# Work instructions:
Every line of the material below in which "subdivisions" shows up is to be located and copied.

---------- Records supplied

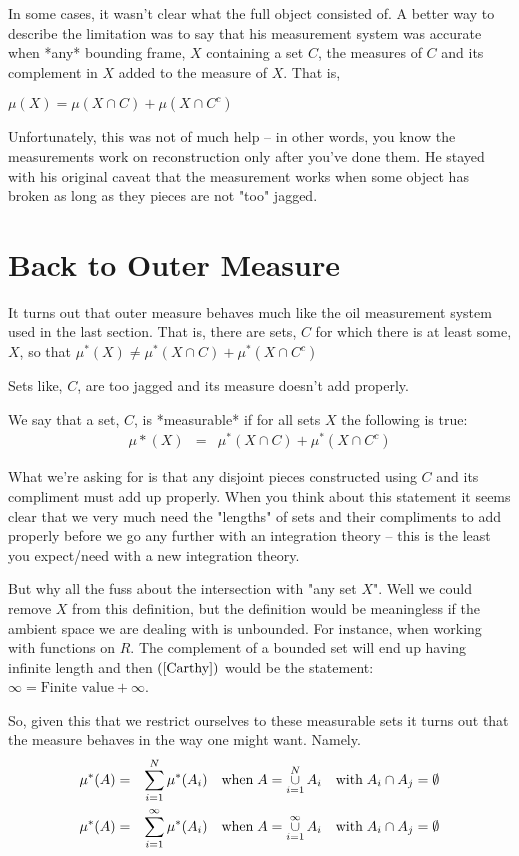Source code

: \documentclass{article}
\begin{document}
In some cases, it wasn't clear what the full object consisted of. A better way 
to describe the limitation was to say that his measurement system was accurate 
when *any* bounding frame, $X$ containing a set $C$, the measures of $C$ and 
its complement in $X$ added to the measure of $X$. That is,

$\mu(X) = \mu(X \cap C) + \mu(X \cap C^c)$

Unfortunately, this was not of much help -- in other words, you know the 
measurements work on reconstruction only after you've done them.
He stayed with his original caveat that the measurement works when some object has 
broken as long as they pieces are not "too" jagged.


\section{Back to Outer Measure}
It turns out that outer measure behaves much like the oil measurement system 
used in the last section. That is, there are sets, $C$ for which there is at 
least some, $X$, so that
$\mu^*(X) \neq \mu^*(X \cap C) + \mu^*(X \cap C^c)$

Sets like, $C$, are too jagged and its measure doesn't add properly.

We say that a set, $C$, is *measurable*
if for all sets $X$ the following is true:
\begin{eqnarray}
	\mu*(X) & = & \mu^*(X \cap C) + \mu^*(X \cap C^c) \label{Carthy}
\end{eqnarray}

What we're asking for is that any disjoint pieces constructed using $C$ and 
its compliment must add up properly. When you think about this statement it
seems clear that we very much need the "lengths" of sets and their compliments
to add properly before we go any further with an integration theory -- this 
is the least you expect/need with a new integration theory.

But why all the fuss about the intersection with "any set $X$".
Well we could remove $X$ from this definition, but the definition would be 
meaningless if the ambient space we are dealing with is unbounded. For instance,
when working with functions on $R$. The complement of a bounded set will end 
up having infinite length and then $(\ref{Carthy})$ would be the statement: 
$\infty = \text{Finite value} + \infty$.
 
So, given this that we restrict ourselves to these measurable sets it turns out that
the measure behaves in the way one might want. Namely.
\begin{eqnarray*}
	\mu^*(A) & = & \sum_{i=1}^N\limits \mu^*(A_i) \quad \text{when} \; A = \mathop{\cup}_{i=1}^N\limits A_i \quad \text{with} \;  A_i \cap A_j = \emptyset \\
	\mu^*(A) & = & \sum_{i=1}^\infty\limits \mu^*(A_i) \quad \text{when} \; A = \mathop{\cup}_{i=1}^\infty\limits A_i \quad \text{with} \; A_i \cap A_j = \emptyset
\end{eqnarray*}
\end{document}
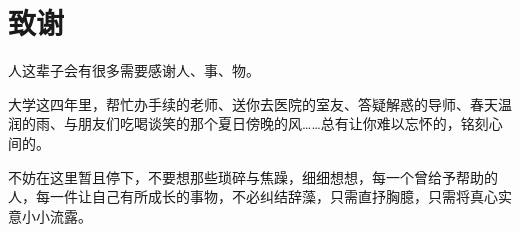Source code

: \cleardoublepage{}
{}
\chapter*{致谢}
人这辈子会有很多需要感谢人、事、物。

大学这四年里，帮忙办手续的老师、送你去医院的室友、答疑解惑的导师、春天温润的雨、与朋友们吃喝谈笑的那个夏日傍晚的风……总有让你难以忘怀的，铭刻心间的。

不妨在这里暂且停下，不要想那些琐碎与焦躁，细细想想，每一个曾给予帮助的人，每一件让自己有所成长的事物，不必纠结辞藻，只需直抒胸臆，只需将真心实意小小流露。
















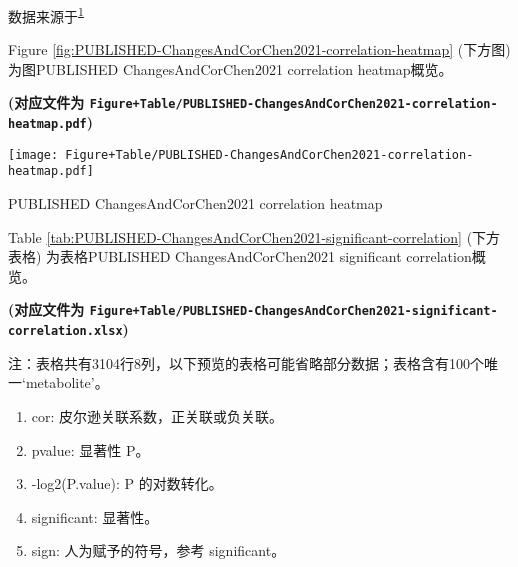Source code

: \documentclass[
]{article}
\providecommand{\tightlist}{%
  \setlength{\itemsep}{0pt}\setlength{\parskip}{0pt}}
\begin{document}
数据来源于\textsuperscript{\protect\hyperlink{ref-ChangesAndCorChen2021}{1}}

Figure \ref{fig:PUBLISHED-ChangesAndCorChen2021-correlation-heatmap} (下方图) 为图PUBLISHED ChangesAndCorChen2021 correlation heatmap概览。

\textbf{(对应文件为 \texttt{Figure+Table/PUBLISHED-ChangesAndCorChen2021-correlation-heatmap.pdf})}

\def\@captype{figure}
\begin{center}
\texttt{[image: Figure+Table/PUBLISHED-ChangesAndCorChen2021-correlation-heatmap.pdf]}
\caption{PUBLISHED ChangesAndCorChen2021 correlation heatmap}\label{fig:PUBLISHED-ChangesAndCorChen2021-correlation-heatmap}
\end{center}

Table \ref{tab:PUBLISHED-ChangesAndCorChen2021-significant-correlation} (下方表格) 为表格PUBLISHED ChangesAndCorChen2021 significant correlation概览。

\textbf{(对应文件为 \texttt{Figure+Table/PUBLISHED-ChangesAndCorChen2021-significant-correlation.xlsx})}

\begin{center}\begin{tcolorbox}[colback=gray!10, colframe=gray!50, width=0.9\linewidth, arc=1mm, boxrule=0.5pt]注：表格共有3104行8列，以下预览的表格可能省略部分数据；表格含有100个唯一`metabolite'。
\end{tcolorbox}
\end{center}
\begin{center}\begin{tcolorbox}[colback=gray!10, colframe=gray!50, width=0.9\linewidth, arc=1mm, boxrule=0.5pt]\begin{enumerate}\tightlist
\item cor:  皮尔逊关联系数，正关联或负关联。
\item pvalue:  显著性 P。
\item -log2(P.value):  P 的对数转化。
\item significant:  显著性。
\item sign:  人为赋予的符号，参考 significant。
\end{enumerate}\end{tcolorbox}
\end{center}
\end{document}
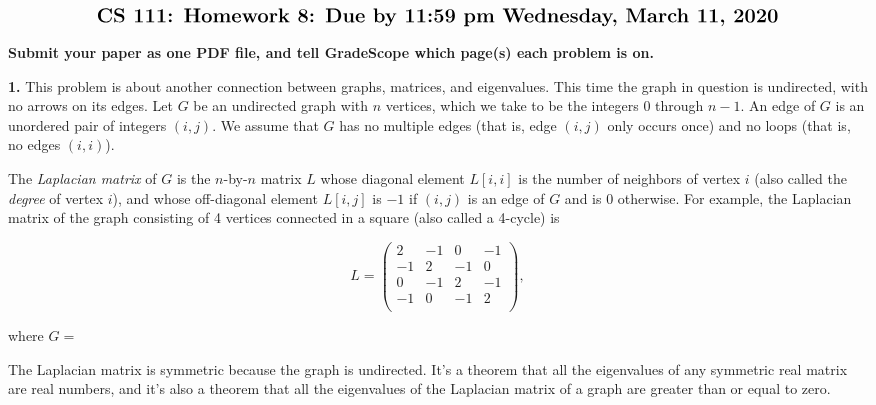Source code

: \documentclass[11pt]{article}
\begin{document}
$$\mbox{\Large \bf CS 111: Homework 8: Due by 11:59 pm Wednesday, March 11, 2020}$$
\par\smallskip\noindent
{\bf Submit your paper as one PDF file,
and tell GradeScope which page(s) each problem is on.}

\par\bigskip
{\bf 1.}
This problem is about another connection between graphs, matrices,
and eigenvalues.
This time the graph in question is undirected, with no arrows on its edges.
Let $G$ be an undirected graph with $n$ vertices, 
which we take to be the integers 0 through $n-1$.
An edge of $G$ is an unordered pair of integers $(i,j)$.
We assume that $G$ has no multiple edges 
(that is, edge $(i,j)$ only occurs once)
and no loops (that is, no edges $(i,i)$).

The {\em Laplacian matrix} of $G$ is the $n$-by-$n$ matrix $L$ 
whose diagonal element $L[i, i]$ is the number of neighbors of vertex $i$
(also called the {\em degree} of vertex $i$),
and whose off-diagonal element $L[i, j]$ 
is $-1$ if $(i,j)$ is an edge of $G$ and is $0$ otherwise.
For example, the Laplacian matrix of the graph consisting of 4 vertices
connected in a square (also called a 4-cycle) is
\par\smallskip\noindent

\begin{minipage}{.45\textwidth}
$$ 
L = \left(
\begin{array}{cccc}
 2 & -1 &  0 & -1 \\    
-1 &  2 & -1 &  0 \\    
 0 & -1 &  2 & -1 \\    
-1 &  0 & -1 &  2 \\    
\end{array} 
\right),
$$
\end{minipage}
\hspace{0.4in}
where 
\hspace{0.03in}
$G=$
\begin{minipage}{.45\textwidth}
\end{minipage}

\par\smallskip\noindent
The Laplacian matrix is symmetric because the graph is undirected.
It's a theorem that all the eigenvalues of any symmetric real matrix are real numbers,
and it's also a theorem that all the eigenvalues of the Laplacian matrix
of a graph are greater than or equal to zero.
\end{document}
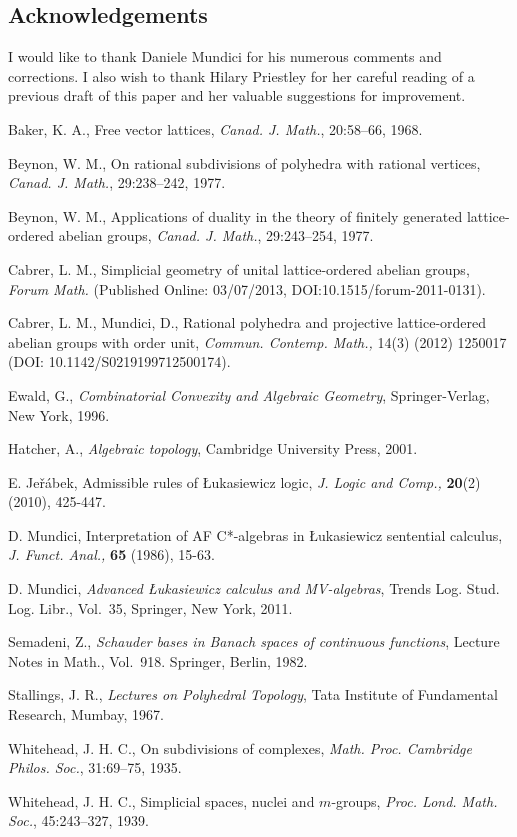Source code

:\documentclass[reqno, draft]{amsart}
\theoremstyle{definition}
\begin{document}
\subsection*{Acknowledgements}
I would like to thank Daniele Mundici  for his numerous comments and corrections. 
I also wish to thank Hilary Priestley for her careful reading of a previous draft of this paper and her valuable suggestions for improvement.
\begin{thebibliography}{10}
Baker, K. A.,
Free vector lattices,
{\it Canad. J. Math.},  {  20}:58--66, 1968.

Beynon, W. M.,
On rational subdivisions of polyhedra with rational vertices,
{\it Canad. J. Math.}, 
{29}:238--242,  1977.

 Beynon, W. M.,
Applications of duality in the theory of
finitely generated lattice-ordered abelian groups,
{\it Canad. J. Math.},  
{29}:243--254, 1977.

Cabrer, L. M., 
Simplicial geometry of unital lattice-ordered abelian groups, 
{\it Forum Math.} 
(Published Online: 03/07/2013, DOI:10.1515/forum-2011-0131).

Cabrer, L. M., Mundici, D.,
Rational polyhedra and projective lattice-ordered abelian groups 
with order unit,
{\it Commun. Contemp. Math.,}
 14(3) (2012) 1250017\\
(DOI: 10.1142/S0219199712500174).

  Ewald, G.,
  {\it Combinatorial Convexity and Algebraic Geometry},
  Springer-Verlag, New York, 1996.

  Hatcher, A., 
  {\it Algebraic topology}, 
  Cambridge University Press, 2001.

   E. Je\v{r}\'abek,
   Admissible rules of \L ukasiewicz logic,
   {\it J. Logic and Comp.,}
   {\bf 20}(2) (2010), 425-447.

   D. Mundici,
   Interpretation of    AF C*-algebras in \L ukasiewicz sentential calculus,
   {\it J. Funct. Anal.,}
   {\bf 65} (1986), 15-63.

   D. Mundici,
   {\it Advanced  \L ukasiewicz calculus and MV-algebras},
   Trends Log. Stud. Log. Libr., Vol.~35, Springer, New York, 2011.

Semadeni, Z., 
{\it Schauder bases in Banach spaces of continuous functions},
Lecture Notes in Math., Vol.~918. 
Springer, Berlin, 1982.

Stallings, J. R.,
{\it Lectures on Polyhedral Topology},
Tata Institute of Fundamental Research,
Mumbay, 1967.

Whitehead, J. H. C.,
On subdivisions of complexes,
{\it Math. Proc. Cambridge Philos. Soc.},  
{  31}:69--75, 1935.

Whitehead, J. H. C.,
Simplicial spaces, nuclei and $m$-groups,
{\it Proc. Lond. Math. Soc.},  
{  45}:243--327, 1939.

\end{thebibliography}
\end{document}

--------------------

# Result for this task:
On rational subdivisions of polyhedra with rational vertices,
On subdivisions of complexes,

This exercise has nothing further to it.